If you’ve been following along at home, you’ll have made several changes to your Mac via the Terminal app. Surely you’re tracking all these changes on a spreadsheet, right? I mean, what if you wanted to go back and find out what changes you’ve made? How else would you track it than by laboriously typing out each change by hand in some sort of database? Well, today’s tip will show you how to automate this process and put all your changes into a text file automatically.

To start, we’re going to make use of the history command in Terminal. Launch the app from your Utilities folder (typically in the Applications folder) and type the word history, then hit return. Terminal will then list up to the last 500 commands that you’ve put through it.

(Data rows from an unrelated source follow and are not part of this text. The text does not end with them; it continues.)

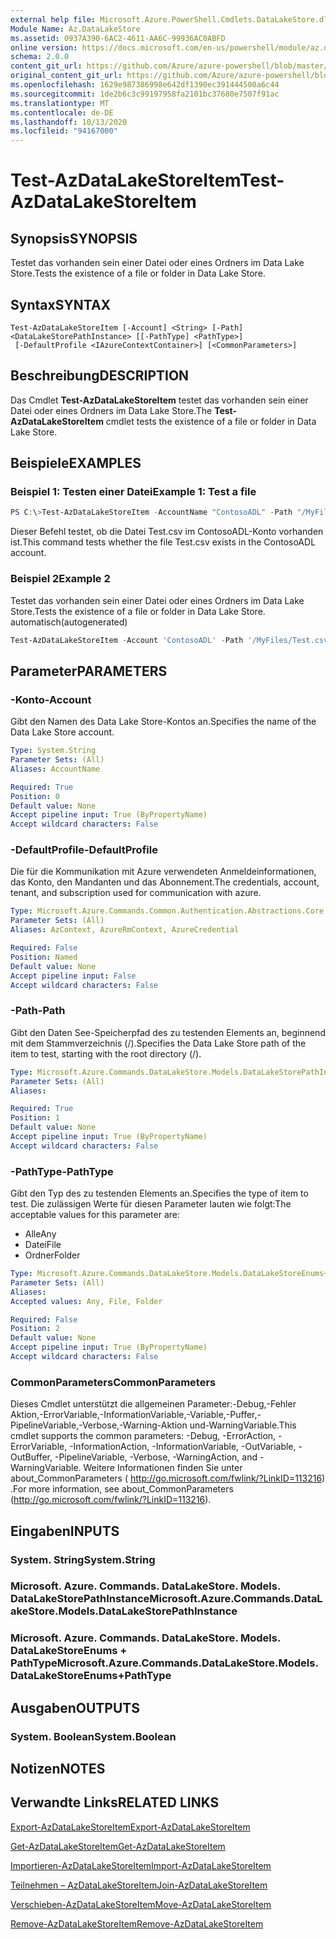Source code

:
 ```yaml
---
external help file: Microsoft.Azure.PowerShell.Cmdlets.DataLakeStore.dll-Help.xml
Module Name: Az.DataLakeStore
ms.assetid: 0937A390-6AC2-4611-AA6C-99936AC0ABFD
online version: https://docs.microsoft.com/en-us/powershell/module/az.datalakestore/test-azdatalakestoreitem
schema: 2.0.0
content_git_url: https://github.com/Azure/azure-powershell/blob/master/src/DataLakeStore/DataLakeStore/help/Test-AzDataLakeStoreItem.md
original_content_git_url: https://github.com/Azure/azure-powershell/blob/master/src/DataLakeStore/DataLakeStore/help/Test-AzDataLakeStoreItem.md
ms.openlocfilehash: 1629e987386998e642df1390ec391444500a6c44
ms.sourcegitcommit: 1de2b6c3c99197958fa2101bc37680e7507f91ac
ms.translationtype: MT
ms.contentlocale: de-DE
ms.lasthandoff: 10/13/2020
ms.locfileid: "94167000"
---
```

# <span data-ttu-id="a76ae-101">Test-AzDataLakeStoreItem</span><span class="sxs-lookup"><span data-stu-id="a76ae-101">Test-AzDataLakeStoreItem</span></span>

## <span data-ttu-id="a76ae-102">Synopsis</span><span class="sxs-lookup"><span data-stu-id="a76ae-102">SYNOPSIS</span></span>
<span data-ttu-id="a76ae-103">Testet das vorhanden sein einer Datei oder eines Ordners im Data Lake Store.</span><span class="sxs-lookup"><span data-stu-id="a76ae-103">Tests the existence of a file or folder in Data Lake Store.</span></span>

## <span data-ttu-id="a76ae-104">Syntax</span><span class="sxs-lookup"><span data-stu-id="a76ae-104">SYNTAX</span></span>

```
Test-AzDataLakeStoreItem [-Account] <String> [-Path] <DataLakeStorePathInstance> [[-PathType] <PathType>]
 [-DefaultProfile <IAzureContextContainer>] [<CommonParameters>]
```

## <span data-ttu-id="a76ae-105">Beschreibung</span><span class="sxs-lookup"><span data-stu-id="a76ae-105">DESCRIPTION</span></span>
<span data-ttu-id="a76ae-106">Das Cmdlet **Test-AzDataLakeStoreItem** testet das vorhanden sein einer Datei oder eines Ordners im Data Lake Store.</span><span class="sxs-lookup"><span data-stu-id="a76ae-106">The **Test-AzDataLakeStoreItem** cmdlet tests the existence of a file or folder in Data Lake Store.</span></span>

## <span data-ttu-id="a76ae-107">Beispiele</span><span class="sxs-lookup"><span data-stu-id="a76ae-107">EXAMPLES</span></span>

### <span data-ttu-id="a76ae-108">Beispiel 1: Testen einer Datei</span><span class="sxs-lookup"><span data-stu-id="a76ae-108">Example 1: Test a file</span></span>
```powershell
PS C:\>Test-AzDataLakeStoreItem -AccountName "ContosoADL" -Path "/MyFiles/Test.csv"
```

<span data-ttu-id="a76ae-109">Dieser Befehl testet, ob die Datei Test.csv im ContosoADL-Konto vorhanden ist.</span><span class="sxs-lookup"><span data-stu-id="a76ae-109">This command tests whether the file Test.csv exists in the ContosoADL account.</span></span>

### <span data-ttu-id="a76ae-110">Beispiel 2</span><span class="sxs-lookup"><span data-stu-id="a76ae-110">Example 2</span></span>

<span data-ttu-id="a76ae-111">Testet das vorhanden sein einer Datei oder eines Ordners im Data Lake Store.</span><span class="sxs-lookup"><span data-stu-id="a76ae-111">Tests the existence of a file or folder in Data Lake Store.</span></span> <span data-ttu-id="a76ae-112">automatisch</span><span class="sxs-lookup"><span data-stu-id="a76ae-112">(autogenerated)</span></span>

<!-- Aladdin Generated Example -->
```powershell
Test-AzDataLakeStoreItem -Account 'ContosoADL' -Path '/MyFiles/Test.csv' -PathType Any
```

## <span data-ttu-id="a76ae-113">Parameter</span><span class="sxs-lookup"><span data-stu-id="a76ae-113">PARAMETERS</span></span>

### <span data-ttu-id="a76ae-114">-Konto</span><span class="sxs-lookup"><span data-stu-id="a76ae-114">-Account</span></span>
<span data-ttu-id="a76ae-115">Gibt den Namen des Data Lake Store-Kontos an.</span><span class="sxs-lookup"><span data-stu-id="a76ae-115">Specifies the name of the Data Lake Store account.</span></span>

```yaml
Type: System.String
Parameter Sets: (All)
Aliases: AccountName

Required: True
Position: 0
Default value: None
Accept pipeline input: True (ByPropertyName)
Accept wildcard characters: False
```

### <span data-ttu-id="a76ae-116">-DefaultProfile</span><span class="sxs-lookup"><span data-stu-id="a76ae-116">-DefaultProfile</span></span>
<span data-ttu-id="a76ae-117">Die für die Kommunikation mit Azure verwendeten Anmeldeinformationen, das Konto, den Mandanten und das Abonnement.</span><span class="sxs-lookup"><span data-stu-id="a76ae-117">The credentials, account, tenant, and subscription used for communication with azure.</span></span>

```yaml
Type: Microsoft.Azure.Commands.Common.Authentication.Abstractions.Core.IAzureContextContainer
Parameter Sets: (All)
Aliases: AzContext, AzureRmContext, AzureCredential

Required: False
Position: Named
Default value: None
Accept pipeline input: False
Accept wildcard characters: False
```

### <span data-ttu-id="a76ae-118">-Path</span><span class="sxs-lookup"><span data-stu-id="a76ae-118">-Path</span></span>
<span data-ttu-id="a76ae-119">Gibt den Daten See-Speicherpfad des zu testenden Elements an, beginnend mit dem Stammverzeichnis (/).</span><span class="sxs-lookup"><span data-stu-id="a76ae-119">Specifies the Data Lake Store path of the item to test, starting with the root directory (/).</span></span>

```yaml
Type: Microsoft.Azure.Commands.DataLakeStore.Models.DataLakeStorePathInstance
Parameter Sets: (All)
Aliases:

Required: True
Position: 1
Default value: None
Accept pipeline input: True (ByPropertyName)
Accept wildcard characters: False
```

### <span data-ttu-id="a76ae-120">-PathType</span><span class="sxs-lookup"><span data-stu-id="a76ae-120">-PathType</span></span>
<span data-ttu-id="a76ae-121">Gibt den Typ des zu testenden Elements an.</span><span class="sxs-lookup"><span data-stu-id="a76ae-121">Specifies the type of item to test.</span></span>
<span data-ttu-id="a76ae-122">Die zulässigen Werte für diesen Parameter lauten wie folgt:</span><span class="sxs-lookup"><span data-stu-id="a76ae-122">The acceptable values for this parameter are:</span></span>
- <span data-ttu-id="a76ae-123">Alle</span><span class="sxs-lookup"><span data-stu-id="a76ae-123">Any</span></span> 
- <span data-ttu-id="a76ae-124">Datei</span><span class="sxs-lookup"><span data-stu-id="a76ae-124">File</span></span> 
- <span data-ttu-id="a76ae-125">Ordner</span><span class="sxs-lookup"><span data-stu-id="a76ae-125">Folder</span></span>

```yaml
Type: Microsoft.Azure.Commands.DataLakeStore.Models.DataLakeStoreEnums+PathType
Parameter Sets: (All)
Aliases:
Accepted values: Any, File, Folder

Required: False
Position: 2
Default value: None
Accept pipeline input: True (ByPropertyName)
Accept wildcard characters: False
```

### <span data-ttu-id="a76ae-126">CommonParameters</span><span class="sxs-lookup"><span data-stu-id="a76ae-126">CommonParameters</span></span>
<span data-ttu-id="a76ae-127">Dieses Cmdlet unterstützt die allgemeinen Parameter:-Debug,-Fehler Aktion,-ErrorVariable,-InformationVariable,-Variable,-Puffer,-PipelineVariable,-Verbose,-Warning-Aktion und-WarningVariable.</span><span class="sxs-lookup"><span data-stu-id="a76ae-127">This cmdlet supports the common parameters: -Debug, -ErrorAction, -ErrorVariable, -InformationAction, -InformationVariable, -OutVariable, -OutBuffer, -PipelineVariable, -Verbose, -WarningAction, and -WarningVariable.</span></span> <span data-ttu-id="a76ae-128">Weitere Informationen finden Sie unter about_CommonParameters ( http://go.microsoft.com/fwlink/?LinkID=113216) .</span><span class="sxs-lookup"><span data-stu-id="a76ae-128">For more information, see about_CommonParameters (http://go.microsoft.com/fwlink/?LinkID=113216).</span></span>

## <span data-ttu-id="a76ae-129">Eingaben</span><span class="sxs-lookup"><span data-stu-id="a76ae-129">INPUTS</span></span>

### <span data-ttu-id="a76ae-130">System. String</span><span class="sxs-lookup"><span data-stu-id="a76ae-130">System.String</span></span>

### <span data-ttu-id="a76ae-131">Microsoft. Azure. Commands. DataLakeStore. Models. DataLakeStorePathInstance</span><span class="sxs-lookup"><span data-stu-id="a76ae-131">Microsoft.Azure.Commands.DataLakeStore.Models.DataLakeStorePathInstance</span></span>

### <span data-ttu-id="a76ae-132">Microsoft. Azure. Commands. DataLakeStore. Models. DataLakeStoreEnums + PathType</span><span class="sxs-lookup"><span data-stu-id="a76ae-132">Microsoft.Azure.Commands.DataLakeStore.Models.DataLakeStoreEnums+PathType</span></span>

## <span data-ttu-id="a76ae-133">Ausgaben</span><span class="sxs-lookup"><span data-stu-id="a76ae-133">OUTPUTS</span></span>

### <span data-ttu-id="a76ae-134">System. Boolean</span><span class="sxs-lookup"><span data-stu-id="a76ae-134">System.Boolean</span></span>

## <span data-ttu-id="a76ae-135">Notizen</span><span class="sxs-lookup"><span data-stu-id="a76ae-135">NOTES</span></span>

## <span data-ttu-id="a76ae-136">Verwandte Links</span><span class="sxs-lookup"><span data-stu-id="a76ae-136">RELATED LINKS</span></span>

[<span data-ttu-id="a76ae-137">Export-AzDataLakeStoreItem</span><span class="sxs-lookup"><span data-stu-id="a76ae-137">Export-AzDataLakeStoreItem</span></span>](./Export-AzDataLakeStoreItem.md)

[<span data-ttu-id="a76ae-138">Get-AzDataLakeStoreItem</span><span class="sxs-lookup"><span data-stu-id="a76ae-138">Get-AzDataLakeStoreItem</span></span>](./Get-AzDataLakeStoreItem.md)

[<span data-ttu-id="a76ae-139">Importieren-AzDataLakeStoreItem</span><span class="sxs-lookup"><span data-stu-id="a76ae-139">Import-AzDataLakeStoreItem</span></span>](./Import-AzDataLakeStoreItem.md)

[<span data-ttu-id="a76ae-140">Teilnehmen – AzDataLakeStoreItem</span><span class="sxs-lookup"><span data-stu-id="a76ae-140">Join-AzDataLakeStoreItem</span></span>](./Join-AzDataLakeStoreItem.md)

[<span data-ttu-id="a76ae-141">Verschieben-AzDataLakeStoreItem</span><span class="sxs-lookup"><span data-stu-id="a76ae-141">Move-AzDataLakeStoreItem</span></span>](./Move-AzDataLakeStoreItem.md)

[<span data-ttu-id="a76ae-142">Remove-AzDataLakeStoreItem</span><span class="sxs-lookup"><span data-stu-id="a76ae-142">Remove-AzDataLakeStoreItem</span></span>](./Remove-AzDataLakeStoreItem.md)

That could be a lot of filler, though, so let’s just focus on the defaults write commands we’ve been issuing in this tips column. Using grep, a command-line utility for searching for specific text strings, we can filter out the history list to just those specific commands. Type the following into Terminal and hit the Return key:

history | grep "defaults write"

You’ll get a nice list of only the commands that show you the defaults write commands you’ve issued in Terminal. What you may realize, though, is that after you’ve issued 500 commands, the first ones will disappear from this list. Here’s a command that will create a text file that saves all the results from your grep search:

history | grep "defaults write" >> ~/Documents/defaultsLog.txt

This puts the search results into a text file, called ‘defaultsLog.txt,’ and places it in your Documents folder. Now comes the tricky (and super cool) part. Head over to your Applications folder once more and open TextEdit. Choose Open from the File menu and navigate to your home folder. Press Command-Shift-Period to show hidden files, and then choose the .bash_profile file from the resulting list. If it isn’t there, create a new file in your home folder, name it .bash_profile, and then open it as above. Then add the following code to the end of the file (or the beginning if you just created a blank one):

PROMPT_COMMAND='echo "$(history 1 | grep "defaults write")" | sed '/^$/d' >> ~/Documents/defaultsLog.txt'

This script will now add to the list document you created in the step above every time a new command prompt is shown in Terminal. Pretty slick, huh?